In the realm of the data economy, having a common language plays a crucial role, because participants within a data space need to understand each other via a standardized semantic framework for seamless data interpretation. However, this can be tricky: Different organizations and systems often use their own terms and structures to describe data. That’s why semantic interoperability is an essential requirement for federated data networks such as IDS.
Semantic interoperability refers to the ability to share data in a way that ensures mutual understanding and clarity of the meaning of that data, essentially preserving data semantics consistently across disparate systems. In other words, it’s about making sure that data from one IT system can be interpreted accurately and consistently by another IT system, even if they were developed independently and might use different technical implementations.
A dictionary for the data economy
The meaning of data results when common sets of generally accepted, standardized terms – so-called vocabularies – are used to describe it (derived from the application of standardized ontologies). Vocabularies help establish a common language that everyone within the data ecosystem can understand. Like dictionaries, vocabularies help eliminate ambiguity and ensure that the information conveyed remains consistent across different systems and contexts.
The importance of semantics in data spaces is clearly reflected in the work of IDSA. According to the IDS RAM (Reference Architecture Model), the main responsibility for this common language lies with an intermediary role called a vocabulary provider. This role manages and offers vocabularies such as ontologies, data models, and schemata. Within IDS, vocabularies must be machine-readable, including their descriptions and titles to some extent. Additionally, new terms should be easy to find for searches.
Standardization across the ecosystem
The IDS Information Model acts as the universal language that all IDS components share. It defines common concepts, data structures, and standards that enable interoperability and data exchange among different components and systems within the IDS framework. The information model provides a standardized way for IDS components to communicate and understand the data being exchanged, promoting consistency and compatibility across the ecosystem. Its primary objective is to facilitate the description, publication, and discovery of data products and data processing software within the IDS.
Yet, the IDS Information Model represents only the fundamental terminology applicable to all IDS use cases. However, specific domains require more detailed and context-specific terms, leading to the use of domain-specific vocabularies. A recommended practice involves extending the basic information model with supplementary vocabularies, which are made available similarly to the core model.
The vocabulary hub is a collaborative space
Achieving this necessitates a dedicated service, the IDS vocabulary hub. This service hosts, maintains, publishes, and documents additional vocabularies. It provides IDS-compliant endpoints, facilitating seamless communication with data connectors and infrastructure components. Vocabulary hubs grant access to defined terms, their descriptions, changes, and various versions. They function as management platforms for data schemes utilized in IDS scenarios.
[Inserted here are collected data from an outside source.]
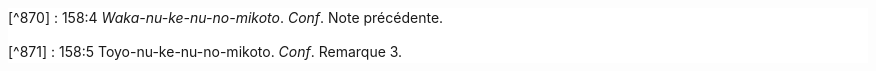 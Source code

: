 [^862]: 155:18 « Le sens du Chant », dit Motowori, « est le suivant : bien que les joyaux rouges soient si charmants que le fil même sur lequel ils sont enfilés brille, l’aspect auguste de mon seigneur, semblable à des joyaux blancs, est encore plus charmant. Ainsi exprime-t-elle son amour. » — Moribe supposait que les « joyaux rouges » (ou « joyau » au singulier) étaient destinés à l’enfant, que son mari chérissait encore plus. Le mot _kimi_, ici rendu étymologiquement par « mon seigneur », est couramment utilisé dans le sens de « tu », surtout en poésie.

[^863]: 156:19 _C'est-à-dire_, « Je ne t'oublierai jamais, toi qui fus mon épouse au royaume du Dieu de la Mer. » Les « oiseaux du large » sont une description du canard sauvage, utilisée comme mot-cache pour leur nom. De la même manière, l'expression entière, « là où brille le canard sauvage, les oiseaux du large », peut être considérée simplement comme une « préface » au mot « île ». La demeure du Dieu de la Mer est appelée une île parce qu'elle se trouve au-delà de la mer. Les mots p. 158 _yo no koto-goto ni_, ici, par déférence aux opinions des meilleurs commentateurs, traduits par « jusqu'à la fin de ma vie », porteront également l'interprétation de « nuit après nuit ».

[^864]: 156:20 Le nom alternatif de la divinité Fire-Subside.

[^865]: 156:21 L'auteur veut probablement nous faire comprendre que l'âge total atteint par cette divinité était de cinq cent quatre-vingts ans. C'est la première mention dans ces « Archives » d'une date proche. La manière dont elle est consignée ressemble à celle dont la chronique du règne de chaque empereur se termine dans les derniers volumes de l'ouvrage.

[^866]: 156:22 Le caractère ![](/image/book/Shintoism/The_Kojiki/15800.jpg) pourrait également être rendu par le simple mot « tombe ». Mais ni lui ni sa lecture japonaise _misasaki_ ne sont jamais utilisés, sauf à titre honorifique pour les tombes impériales, et « mausolée » semble donc un équivalent anglais plus approprié.

[^867]: 158:1 p. 158 _Itsu-se-no-mikoto_. Les « biefs » sont les biefs d'une rivière : du moins, cela semble l'interprétation la plus naturelle de la signification du nom. Motowori et Moribe, cependant, le considèrent comme une corruption de _idzu-shine_, auquel ils attribuent la signification de « riz puissant ». p. 159 Hormis le fait qu'il met ce nom en harmonie avec les trois qui suivent, et qui se rapportent tous à la nourriture, il semble que peu d'éléments recommandent une dérivation aussi tirée par les cheveux.

[^868]: 158:2 _Inu-hi-na-mikoto_. Si la dérivation du nom par Motowori de _ina-ihi_ est correcte, il pourrait être traduit avec plus d'exactitude par « riz-bouilli », ine désignant le riz en coque et ihi la même chose lorsqu'il est bouilli.

[^869]: 158:3 _Mi-ke-nu-no-mikoto_. Ce nom a été traduit conformément à l'interprétation de Motowori des syllabes qui le composent.

[^870] : 158:4 _Waka-nu-ke-nu-no-mikoto_. _Conf_. Note précédente.

[^871] : 158:5 Toyo-nu-ke-nu-no-mikoto. _Conf_. Remarque 3.

[^872]: 158:6 _Kamu-yamato-ihare-biko-no-mikoto_. _Yamato_ étant le nom de la province où ce prince, premier empereur de ce qu'on appelle « l'âge humain », fixa sa capitale, il fait partie intégrante de son nom. Pour une discussion sur l'étymologie du mot Yamato, voir Sect. V, Note 26. _Ihare_, mot qui signifierait « rassemblement », est le nom d'un village de cette province.

[^873]: 158:7 Voir Sect. XXVII, Note 12.

[^874]: 158:8 Voir Sect. XII, Note 8.

[^842]: 154:1a _I.e._, « fit une humble révérence en se prosternant sur le sol. » L'ancienne édition imprimée a ![](/image/book/Shintoism/The_Kojiki/15400.jpg) au lieu de ![](/image/book/Shintoism/The_Kojiki/15401.jpg), et la glose _kana_ _kamugahemausu_, _i.e._ « réfléchit et dit » : mais cette lecture, bien qu'intéressante, est moins bonne.
[^843]: 154:2a Écrit avec l'humble caractère ![](/image/book/Shintoism/The_Kojiki/15402.jpg), « serviteur ».
[^844]: 154:3a _I.e._, « Les descendants du Prince Feu-Brillant, les _Hayabito_ (voir Sect. XXXVIII, Note 11) exécutent encore constamment devant la Cour des danses et des postures symboliques des pitreries que leur divin ancêtre a accomplies pour l'amusement de son jeune frère, après que ce dernier l'ait sauvé de la noyade. « Un récit » dans les « Chroniques » relate intégralement ces pitreries, nous disant qu'elles représentaient le détroit dans lequel il a été mis alors que les eaux montaient progressivement de plus en plus haut ; et nous apprenons d'autres passages du même ouvrage et des « Chroniques du Japon, suite » que les _Hayabito_ ont réellement, jusqu'aux temps historiques, combiné la fonction de bouffon de la cour avec celle de garde impérial.
[^845]: 154:1b p. 156 Pour « attendu », voir Sect. XXXVIII, Note 1. Le mot « elle-même » ( ![](/image/book/Shintoism/The_Kojiki/15600.jpg) _midzukara_) n'a pas de force ou de signification particulière dans l'original japonais, où il est simplement placé à l'imitation du style chinois.
[^846]: 154:2b Voir Sect. XXXVIII, Note 2.
[^847]: 154:3b Ou « de la Divinité Céleste », c'est-à-dire « toi-même ». Mais il semble préférable de comprendre que l'orateur laisse entendre qu'il serait inconvenant pour quelqu'un qui appartient proprement au Ciel de naître dans la mer, qui était un autre pays ou royaume.
[^848]: 154:4 _C'est-à-dire_, dans la mer.
[^849]: 154:5 Littéralement « sortir et arriver ».
[^850]: 154:6 Il a été remarqué dans l'introduction, [p. xxviii](kj004.htm#pxxviii), qu'au début du Japon, une femme parturiente était censée se construire une hutte spéciale dans laquelle donner naissance à son enfant.
[^851]: 155:7 Ou, complètement mis ; littéralement, « couvert de chaume \[afin\] de se rencontrer. »
[^852]: 155:8 Le texte ici contient ![](/image/book/Shintoism/The_Kojiki/15601.jpg) « prince », littéralement « enfant du soleil », et les anciens éditeurs comprenaient donc l'expression. Le traducteur, cependant, préfère le point de vue de Motowori, selon lequel le caractère ![](/image/book/Shintoism/The_Kojiki/15602.jpg) devrait être ajouté, et l'ensemble lu phonétiquement comme _hikoi_, « mari », un mot qui apparaît à nouveau quelques lignes plus loin.
[^853]: 155:9 _C'est-à-dire_, elle prend la forme qui lui est propre dans son pays natal.
[^854]: 155:10 Selon le passage parallèle des « Chroniques », elle se transforma en dragon. « Un récit » concorde cependant avec notre texte.
[^855]: 155:11 L'original de ce passage est plutôt confus ; mais l'interprétation adoptée ici à partir de l'ancienne édition imprimée est plus naturelle que celle de Motowori selon laquelle les verbes doivent être pris dans un sens causatif, à l'effet suivant : « J'ai toujours souhaité laisser les gens venir p. 157 et traverser le sentier maritime. » C'est probablement seulement pour que cette clause concorde mieux avec la phrase suivante, dans laquelle on nous dit que la princesse crocodile « a fermé la frontière maritime », et avec le fait qu'il n'y a actuellement aucun sentier menant au palais du Dieu de la Mer, que Motowori a été amené à approuver une telle vision de la grammaire de ce passage.
[^856]: 155:12 Voici l'interprétation de la clause par Motowori, après avoir modifié ![](/image/book/Shintoism/The_Kojiki/15700.jpg), « action », « faire », que l'on trouve dans les anciennes éditions, ![](/image/book/Shintoism/The_Kojiki/15701.jpg), « honteux ». (L'édition de 1687 mentionne ![](/image/book/Shintoism/The_Kojiki/15702.jpg), « étrange », comme interprétation alternative. Si l'on suivait l'ancienne interprétation, on devrait traduire ainsi : « Le fait que tu aies observé ma forme réelle est un acte outrageant. »
[^857]: 155:13 _C'est-à-dire_, la frontière séparant les domaines du Dieu de la Mer du monde des hommes.
[^858]: 155:14 C'est-à-dire au palais du Dieu de la Mer.
[^859]: 155:15 _Ama-tsu-hi-daka-hiko-nagisa-take-u-gaya-fuki-ahesu no mikoto_. Les anciens éditeurs lisent _ahasezu_ au lieu de _ahezu_, _c'est-à-dire_ « faire se rencontrer », au lieu de « rencontrer ». Moribe, dans sa Critique du commentaire de Motowori, voudrait nous faire croire que le nom vient de _umi-ga kayohi fuki-ahezu_ ( ![](/image/book/Shintoism/The_Kojiki/15703.jpg)), _c'est-à-dire_ « aller et venir sur mer et sur terre et être incapable d'allaiter » !
[^861]: 155:17 _C'est-à-dire_, de Joyau-Bonne-Princesse allaitant l'enfant, La mère n'est pas retournée dans le monde supérieur, et a donc envoyé ce message poétique par l'intermédiaire de sa sœur, qui avait consenti à agir comme nourrice de l'enfant. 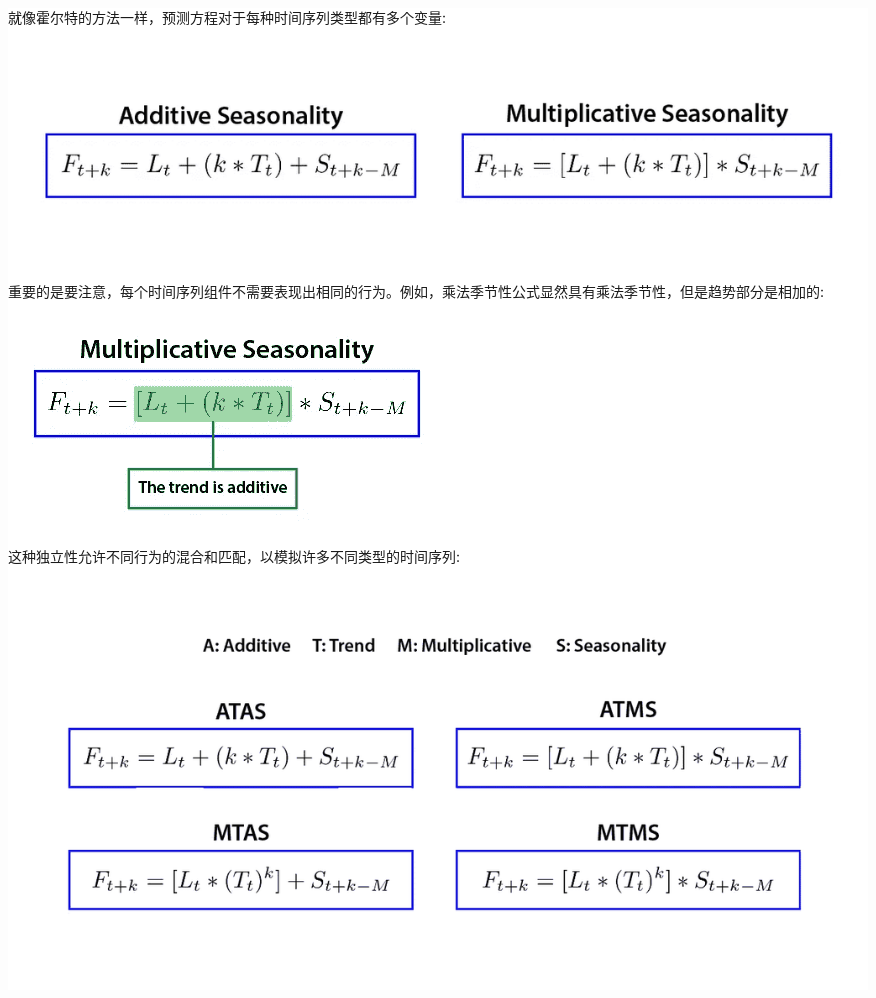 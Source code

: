 就像霍尔特的方法一样，预测方程对于每种时间序列类型都有多个变量:

![](img/4d4d0b4d188d38bdae769d91e6638867.png)

重要的是要注意，每个时间序列组件不需要表现出相同的行为。例如，乘法季节性公式显然具有乘法季节性，但是趋势部分是相加的:

![](img/65d4887f8a6fa876c7db611777121f4b.png)

这种独立性允许不同行为的混合和匹配，以模拟许多不同类型的时间序列:

![](img/808e302e526d9460a8b228e990172632.png)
The vocabulary hub serves as a collaborative space for vocabulary users and providers, fostering semantic interoperability. It enables users to learn about available vocabularies and how to use them, to edit or customize their own vocabulary based on an existing (standardized) vocabulary and publish these customized vocabularies so that others can reuse them. They receive support during implementation, such as in the form of documentation, feedback from users, organization of maintenance and further development of their vocabularies.
To register vocabularies in the IDS vocabulary hub, the data provider must first create a self-description. Once the vocabulary is published by the data provider, it becomes part of the IDS vocabulary hub after it is validated, and its quality is checked. Vocabularies are a result of parties working together and achieving a shared understanding. This is an ongoing process that requires an open community to ensure these technical artifacts become and remain fit for their purpose.
Why is semantic interoperability so important?
Technically, semantic interoperability helps to understand data better. At the organizational level, understanding increases the data’s value and its quality. It also speeds up innovation: data-driven solutions can be developed more efficiently.
However, achieving semantic operability is not easy. Factors that influence the difficulty come from organizational processes, the market a company is in, and the products and services offered. The organizational context is shaped by the legal context, the rules and regulations that the organizations need to adhere to, the relevant concepts and terms in information flow. For semantic interoperability, it helps if an organization participates in data spaces that operate in similar domains and share a common legal context.
By using vocabularies, data can be (re-)used more efficiently in various applications and scenarios. It becomes easier to integrate and analyze data from different sources, which is crucial in today’s data-driven world.
When the meaning of shared data is unclear, it can lead to misinterpretation, resulting in errors and poor decisions. By leveraging standardized terms and the power of technology, the IDS ecosystem advances toward a future of effective data sharing and comprehensive understanding.